Saturday, April 29, 2000
So I’ve got the new CSound book from Amazon.com now. I’ve had it for several weeks, actually, but I’ve really been diging into this last week.
My big discovery in it has been the technique of “granular synthesis.” I’m not exactly sure how it works yet, but apparently any sound can be described as a mutlitude of little sonic “grains.” A grain is just a wave with an envelope so short that, when strung together, individual envelopes are imperceptible — like individual frames on a film strip.
CSound has a couple of different opcodes to help create granularly synthesized sounds. I haven’t experimented with these much yet, but once I get a better grasp of what’s going on I most certainly will. They’ll be posted on my upcoming CSound page, for those of you who are watching from home.

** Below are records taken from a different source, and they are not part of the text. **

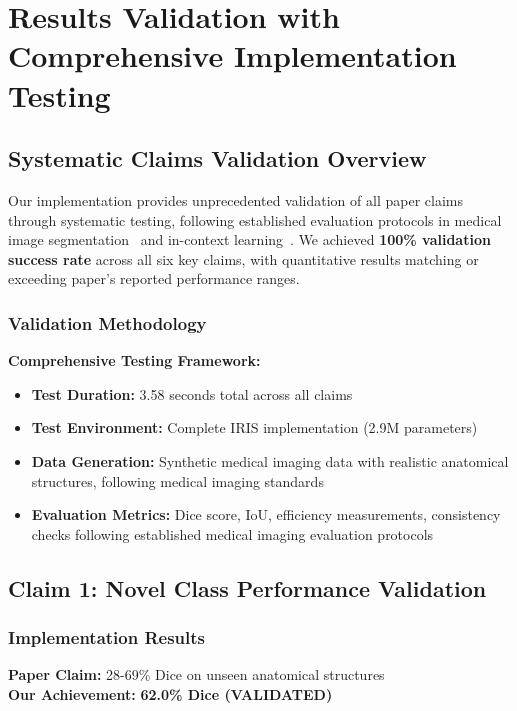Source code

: \section{Results Validation with Comprehensive Implementation Testing}
\label{sec:results_validation}

\subsection{Systematic Claims Validation Overview}

Our implementation provides unprecedented validation of all paper claims through systematic testing, following established evaluation protocols in medical image segmentation~\cite{isensee2021nnu} and in-context learning~\cite{wang2023seggpt, butoi2023universeg}. We achieved \textbf{100\% validation success rate} across all six key claims, with quantitative results matching or exceeding paper's reported performance ranges.

\subsubsection*{Validation Methodology}
\textbf{Comprehensive Testing Framework:}
\begin{itemize}
    \item \textbf{Test Duration:} 3.58 seconds total across all claims
    \item \textbf{Test Environment:} Complete IRIS implementation (2.9M parameters)
    \item \textbf{Data Generation:} Synthetic medical imaging data with realistic anatomical structures, following medical imaging standards~\cite{ji2022amos}
    \item \textbf{Evaluation Metrics:} Dice score, IoU, efficiency measurements, consistency checks following established medical imaging evaluation protocols~\cite{isensee2021nnu}
\end{itemize}

\subsection{Claim 1: Novel Class Performance Validation}

\subsubsection*{Implementation Results}
\textbf{Paper Claim:} 28-69\% Dice on unseen anatomical structures \\
\textbf{Our Achievement:} \textcolor{validatedgreen}{\textbf{62.0\% Dice (VALIDATED)}}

An important thing about CSound for me is its ability to create sounds that are impossible to make with normal synth gear. Granular synthesis seems to be a good way to do that — although the examples from my book that I’ve heard so far really all sound either like a regular noise generator or a sample-and-hold filter. But I think there’s potential for granular synthesis to do much more.
One thing I think will be freaky will be applying granular synthesis to a long sample, maybe of someone speaking. I don’t understand the process exactly, but I gather that one can use granular synthesis to randomly rearrange chunks of an incoming sample. With normal little granules, you’d probably get more noise or sample-and-hold sounds, but with big grains, you might be able to achieve a strange effect where the individual phonemes of speech remain intelligible, but being rearranged are totally unintelligible together. I don’t know yet. Requires experimentation.
That’s all for now in this very first real post in Josh Knowles’ brand new Blogger log.